Greetings Fellow Board Gamers!


This week, we had two featured games. The first one was Lotus by Renegade Game Studios (here) and the second was Love Letter: Batman from Cryptozoic and Alderac Entertainment Group.

Love Letter: Batman on Board Game Geek – here.

* Note – This is not a ‘How to Play’ or tutorial type article. This is a review of the game components and brief review of game play.


Stock Photo from Cryptozoic

Take back the streets of Gotham City!

The most notorious villains in Gotham City have escaped Arkham Asylum and it’s up to the Dark Knight to round them up and return them to their padded cells. Love Letter: Batman Edition is a game of risk, deduction, and luck. Earn Batman Tokens by eliminating opponents and by winning each round for a new spin on the classic Love Letter!

Love Letter: Batman Edition is a joint release from Cryptozoic Entertainment and Alderac Entertainment Group!


The rulebook is much thicker than what one would expect for such a simple game. They not only cover the basics, but they added a FAQ for specific card interactions. For example, what happens if a player uses Bane and the two players are tied? Nothing! Kudos to them for the detailed FAQ.

Love Letter: Batman is designed for two to four players, but we rarely play with four or less. The game changes drastically from a strategic game to a game of luck when you play with more than the recommended number of players.

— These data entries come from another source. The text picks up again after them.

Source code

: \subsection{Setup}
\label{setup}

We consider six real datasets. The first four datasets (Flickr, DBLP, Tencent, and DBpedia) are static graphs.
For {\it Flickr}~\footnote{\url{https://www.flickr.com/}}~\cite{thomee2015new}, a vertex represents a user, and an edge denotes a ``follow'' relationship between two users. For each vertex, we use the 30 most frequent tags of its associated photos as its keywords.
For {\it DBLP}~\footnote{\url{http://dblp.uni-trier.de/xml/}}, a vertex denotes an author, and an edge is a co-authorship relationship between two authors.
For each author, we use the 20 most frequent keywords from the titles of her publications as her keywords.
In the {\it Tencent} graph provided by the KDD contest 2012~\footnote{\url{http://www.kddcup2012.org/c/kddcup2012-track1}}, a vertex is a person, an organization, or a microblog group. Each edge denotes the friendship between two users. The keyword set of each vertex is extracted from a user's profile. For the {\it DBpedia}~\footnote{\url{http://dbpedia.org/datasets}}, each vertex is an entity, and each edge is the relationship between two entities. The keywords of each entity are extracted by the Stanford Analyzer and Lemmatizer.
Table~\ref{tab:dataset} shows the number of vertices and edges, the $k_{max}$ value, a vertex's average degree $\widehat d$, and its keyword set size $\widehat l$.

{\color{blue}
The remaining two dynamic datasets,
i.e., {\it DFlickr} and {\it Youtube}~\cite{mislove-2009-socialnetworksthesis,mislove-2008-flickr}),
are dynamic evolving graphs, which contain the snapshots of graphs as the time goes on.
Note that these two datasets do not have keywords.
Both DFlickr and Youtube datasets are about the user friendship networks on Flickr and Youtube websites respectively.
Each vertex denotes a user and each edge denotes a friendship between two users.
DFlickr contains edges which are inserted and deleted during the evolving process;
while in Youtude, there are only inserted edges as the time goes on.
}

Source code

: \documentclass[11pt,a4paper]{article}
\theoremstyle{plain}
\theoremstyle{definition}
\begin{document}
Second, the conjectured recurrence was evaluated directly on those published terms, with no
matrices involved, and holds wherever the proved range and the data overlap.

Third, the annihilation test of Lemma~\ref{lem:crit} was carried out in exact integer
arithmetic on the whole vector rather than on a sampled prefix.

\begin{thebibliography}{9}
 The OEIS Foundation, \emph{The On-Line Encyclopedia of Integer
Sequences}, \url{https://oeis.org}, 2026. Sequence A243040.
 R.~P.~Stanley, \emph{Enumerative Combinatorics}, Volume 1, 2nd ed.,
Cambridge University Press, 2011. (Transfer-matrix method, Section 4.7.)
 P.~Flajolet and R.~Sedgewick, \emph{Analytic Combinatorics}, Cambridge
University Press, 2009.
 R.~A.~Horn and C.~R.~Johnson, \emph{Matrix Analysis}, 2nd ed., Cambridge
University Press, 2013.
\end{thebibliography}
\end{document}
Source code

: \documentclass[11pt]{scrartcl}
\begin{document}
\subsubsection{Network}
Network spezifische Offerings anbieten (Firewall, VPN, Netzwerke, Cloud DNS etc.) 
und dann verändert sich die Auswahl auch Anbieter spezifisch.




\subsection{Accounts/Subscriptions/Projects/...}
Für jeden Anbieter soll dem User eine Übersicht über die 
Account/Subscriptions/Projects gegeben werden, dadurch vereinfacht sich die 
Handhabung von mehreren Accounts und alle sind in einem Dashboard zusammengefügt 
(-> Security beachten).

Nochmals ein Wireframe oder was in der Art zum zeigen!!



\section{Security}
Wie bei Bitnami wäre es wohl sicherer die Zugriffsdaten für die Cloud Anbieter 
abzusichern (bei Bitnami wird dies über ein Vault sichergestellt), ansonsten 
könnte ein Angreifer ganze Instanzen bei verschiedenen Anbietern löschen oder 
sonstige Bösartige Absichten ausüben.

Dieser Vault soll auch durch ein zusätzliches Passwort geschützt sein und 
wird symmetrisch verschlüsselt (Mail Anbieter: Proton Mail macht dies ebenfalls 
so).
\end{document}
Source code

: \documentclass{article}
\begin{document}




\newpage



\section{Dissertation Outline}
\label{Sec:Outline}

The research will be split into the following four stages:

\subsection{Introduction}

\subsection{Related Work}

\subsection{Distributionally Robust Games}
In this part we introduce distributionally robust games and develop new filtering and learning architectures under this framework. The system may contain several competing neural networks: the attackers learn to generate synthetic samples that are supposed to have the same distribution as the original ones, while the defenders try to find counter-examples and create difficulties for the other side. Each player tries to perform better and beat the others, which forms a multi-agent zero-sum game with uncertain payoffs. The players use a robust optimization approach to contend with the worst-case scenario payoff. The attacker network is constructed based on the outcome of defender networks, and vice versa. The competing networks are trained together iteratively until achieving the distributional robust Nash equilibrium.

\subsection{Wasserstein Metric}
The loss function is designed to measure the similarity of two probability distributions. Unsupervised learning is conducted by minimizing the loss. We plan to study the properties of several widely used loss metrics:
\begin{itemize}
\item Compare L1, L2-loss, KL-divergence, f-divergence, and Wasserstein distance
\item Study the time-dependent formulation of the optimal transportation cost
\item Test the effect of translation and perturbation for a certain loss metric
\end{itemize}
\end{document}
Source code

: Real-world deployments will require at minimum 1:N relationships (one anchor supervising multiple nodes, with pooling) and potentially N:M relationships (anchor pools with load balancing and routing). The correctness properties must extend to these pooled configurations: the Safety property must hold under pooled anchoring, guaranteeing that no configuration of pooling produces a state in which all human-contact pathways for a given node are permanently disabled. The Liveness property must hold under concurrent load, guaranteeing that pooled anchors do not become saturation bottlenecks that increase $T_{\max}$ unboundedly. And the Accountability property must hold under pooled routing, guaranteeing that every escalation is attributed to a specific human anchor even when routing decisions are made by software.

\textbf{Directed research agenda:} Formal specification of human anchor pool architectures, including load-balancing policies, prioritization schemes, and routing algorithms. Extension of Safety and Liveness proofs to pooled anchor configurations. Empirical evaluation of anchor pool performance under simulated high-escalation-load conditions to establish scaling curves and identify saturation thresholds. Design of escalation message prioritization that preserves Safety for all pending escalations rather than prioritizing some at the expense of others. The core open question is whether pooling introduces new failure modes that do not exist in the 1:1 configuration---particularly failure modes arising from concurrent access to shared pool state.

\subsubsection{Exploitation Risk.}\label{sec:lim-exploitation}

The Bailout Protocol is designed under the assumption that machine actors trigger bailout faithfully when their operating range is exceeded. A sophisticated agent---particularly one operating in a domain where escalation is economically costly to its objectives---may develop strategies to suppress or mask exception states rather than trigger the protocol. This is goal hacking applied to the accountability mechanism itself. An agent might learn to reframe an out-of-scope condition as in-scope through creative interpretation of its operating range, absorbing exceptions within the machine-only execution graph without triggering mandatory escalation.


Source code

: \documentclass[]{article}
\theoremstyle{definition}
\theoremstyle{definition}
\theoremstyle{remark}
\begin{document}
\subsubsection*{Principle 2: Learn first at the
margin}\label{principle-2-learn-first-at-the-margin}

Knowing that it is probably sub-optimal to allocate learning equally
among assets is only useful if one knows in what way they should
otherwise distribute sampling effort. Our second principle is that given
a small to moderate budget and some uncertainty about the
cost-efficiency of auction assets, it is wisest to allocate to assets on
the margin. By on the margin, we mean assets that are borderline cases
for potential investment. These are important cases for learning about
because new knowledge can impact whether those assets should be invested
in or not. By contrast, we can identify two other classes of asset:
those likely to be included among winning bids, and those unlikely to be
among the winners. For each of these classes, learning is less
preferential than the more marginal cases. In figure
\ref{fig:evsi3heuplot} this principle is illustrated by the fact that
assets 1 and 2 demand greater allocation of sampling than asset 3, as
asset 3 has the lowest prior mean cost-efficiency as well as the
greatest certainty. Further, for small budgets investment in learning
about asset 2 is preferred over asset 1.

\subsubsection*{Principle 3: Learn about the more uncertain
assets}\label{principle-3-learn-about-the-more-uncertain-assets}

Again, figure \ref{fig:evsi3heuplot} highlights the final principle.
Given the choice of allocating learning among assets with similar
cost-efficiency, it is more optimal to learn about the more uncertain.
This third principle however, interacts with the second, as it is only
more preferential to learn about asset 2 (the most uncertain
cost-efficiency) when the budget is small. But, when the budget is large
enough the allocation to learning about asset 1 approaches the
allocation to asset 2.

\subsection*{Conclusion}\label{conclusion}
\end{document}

The components for this game are extremely minimal, which is perfect for a game that’s supposed to play super fast!

Bag Tokens Card Lists

I love the bag, but I wish it was just a little bigger so sleeved cards wouldn’t fit so tightly in it. The Batman tokens are cute and a fun way of tracking points from round to round. The card list is extremely handy so you don’t have to memorize how many of each card are in the deck. It’s also a great quick reference for card abilities.


The art is very pretty on all the cards and each character is represented appropriately. However, the quality of the cards is not the best, but they aren’t the worst either. They’re fairly mediocre and can be damaged easily if not handled with care. I put sleeves on mine after only a few plays because I noticed they had a little wear on them in that short of a time frame.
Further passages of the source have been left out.